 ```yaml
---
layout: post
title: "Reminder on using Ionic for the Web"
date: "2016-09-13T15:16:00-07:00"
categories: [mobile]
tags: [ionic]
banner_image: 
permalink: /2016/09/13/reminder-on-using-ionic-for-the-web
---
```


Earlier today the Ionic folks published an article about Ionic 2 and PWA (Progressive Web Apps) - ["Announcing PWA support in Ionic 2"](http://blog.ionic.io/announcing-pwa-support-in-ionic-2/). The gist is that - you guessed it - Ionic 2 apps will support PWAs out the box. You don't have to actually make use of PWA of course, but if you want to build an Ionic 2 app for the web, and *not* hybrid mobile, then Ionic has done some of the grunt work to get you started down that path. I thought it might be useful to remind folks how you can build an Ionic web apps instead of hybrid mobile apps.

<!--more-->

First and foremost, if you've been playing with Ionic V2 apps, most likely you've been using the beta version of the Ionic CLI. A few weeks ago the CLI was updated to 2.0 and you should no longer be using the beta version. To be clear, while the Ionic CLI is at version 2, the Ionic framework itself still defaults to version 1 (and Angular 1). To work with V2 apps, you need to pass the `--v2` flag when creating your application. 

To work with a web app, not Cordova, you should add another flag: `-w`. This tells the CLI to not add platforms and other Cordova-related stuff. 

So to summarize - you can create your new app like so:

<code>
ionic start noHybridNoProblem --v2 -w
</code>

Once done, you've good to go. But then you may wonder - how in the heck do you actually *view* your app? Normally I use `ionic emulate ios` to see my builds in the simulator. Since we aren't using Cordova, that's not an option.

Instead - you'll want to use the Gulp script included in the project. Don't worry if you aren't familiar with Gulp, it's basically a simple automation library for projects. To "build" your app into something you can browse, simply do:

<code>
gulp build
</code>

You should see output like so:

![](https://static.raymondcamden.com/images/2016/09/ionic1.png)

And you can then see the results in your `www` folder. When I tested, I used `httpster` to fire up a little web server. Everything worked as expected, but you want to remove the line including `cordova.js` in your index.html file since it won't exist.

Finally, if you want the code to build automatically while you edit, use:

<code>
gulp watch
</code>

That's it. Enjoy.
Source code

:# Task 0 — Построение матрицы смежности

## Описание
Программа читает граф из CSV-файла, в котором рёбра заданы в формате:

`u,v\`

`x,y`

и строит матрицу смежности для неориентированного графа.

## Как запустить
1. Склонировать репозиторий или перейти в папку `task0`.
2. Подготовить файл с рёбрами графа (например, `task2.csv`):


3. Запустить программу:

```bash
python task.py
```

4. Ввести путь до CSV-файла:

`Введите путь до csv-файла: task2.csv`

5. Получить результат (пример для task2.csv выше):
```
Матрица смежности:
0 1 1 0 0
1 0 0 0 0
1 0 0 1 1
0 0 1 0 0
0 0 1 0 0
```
——————————
About this task: Lines above that have "mobile": copy each of them.

The completed task:
categories: [mobile]
Earlier today the Ionic folks published an article about Ionic 2 and PWA (Progressive Web Apps) - ["Announcing PWA support in Ionic 2"](http://blog.ionic.io/announcing-pwa-support-in-ionic-2/). The gist is that - you guessed it - Ionic 2 apps will support PWAs out the box. You don't have to actually make use of PWA of course, but if you want to build an Ionic 2 app for the web, and *not* hybrid mobile, then Ionic has done some of the grunt work to get you started down that path. I thought it might be useful to remind folks how you can build an Ionic web apps instead of hybrid mobile apps.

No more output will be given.